Ça se trame en coulisse
Quelques références de trombone en ligne
Alors que nous accueillons Fidel Fourneyron pour une longue interview, l’envie de trombone se fait sentir. En ce cas, se tourner vers le grand juke-box des Internets est un réflexe devenu commun. De JJ Johnson à Jeb Bishop en n’omettant pas Samuel Blaser, promenade pour observer ce qui se trame en coulisse sur les pavillons de la toile…
Dans un premier temps, c’est en direction du jazz patrimonial que nous nous dirigeons, avec la belle initiative de la Bibliothèque Nationale de France qui numérise des enregistrements de toutes époques et nous offre de redécouvrir les vieilles galettes du passé. Le son pur et clair de JJ Johnson, incarnation du tromboniste be-bop, est à son avantage sur Really Livin’, un disque de 1959. Mais c’est bien évidemment l’énorme Jay & Kai qui tirera les marrons du feu, avec ses six trombonistes (JJ Johnson, Kai Winding, Jimmy Cleveland, Bob Alexander, Eddie Bert, Urbie Green) et ses deux trombonistes basses (Bart Varsalone et Tom Mitchell). Tous les registres classiques de l’instrument sont présent dans « A Night In Tunisia », qui met également en valeur les talents d’arrangeur de Johnson.
Premier à apparaître dans les résultats de recherches tant sur Youtube que sur les plateformes de streaming, Kid Ory est la légende auquel on fait illico référence. Son nom est synonyme de tromboniste truculent et gourmand de glissandi. Avec son Creole Band, on entendra une version assez connue de « Tiger Rag », mais c’est bien le concert à Newport du trompettiste Red Allen, paru chez Verve en 1957 qui attirera l’attention. Kid Ory partage la scène avec un confrère, Jack Teagarden. « Muskrat Ramble » est l’occasion de le découvrir moins cabotin qu’à l’habitude, préoccupé par la section rythmique aux côtés de Cozy Cole. « High Society » permet d’entendre JC Higginbotham en dernière lame d’une orgie de coulisses !

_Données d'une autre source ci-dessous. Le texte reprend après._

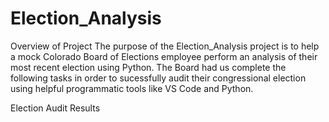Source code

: # Election_Analysis

Overview of Project
The purpose of the Election_Analysis project is to help a mock Colorado Board of Elections employee perform an analysis of their most recent election using Python.  The Board had us complete the following tasks in order to sucessfully audit their congressional election using helpful programmatic tools like VS Code and Python.

Election Audit Results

Dans la version moderne et avant-gardiste, on aime les trios de trombone. Mais au fil du temps, les techniques étendues ont changé la perception de l’instrument : souffle, éclats… La coulisse a muté en un outil de propagation de tous les sons dont Jeb Bishop, Matthias Müller (auteur d’un intéressant solo) et Matthias Muche sont des orfèvres. Konzert Für Hannes, sorti chez Not Two mais également disponible sur le BandCamp de Jeb Bishop et sur plusieurs plates-formes, est un bel hommage de la communauté des trombonistes à l’un des leurs, Johannes Bauer, avec qui ils avaient l’habitude de se produire. Captée le 6 mai 2016, le jour de sa mort, cette œuvre en six parties est remplie d’émotion et d’une solennité qui ne comble pas l’absence mais la magnifie, notamment grâce à un Bishop qui aime à se saisir de lignes mélodiques simples mais percutantes dans une atmosphère franchement brute.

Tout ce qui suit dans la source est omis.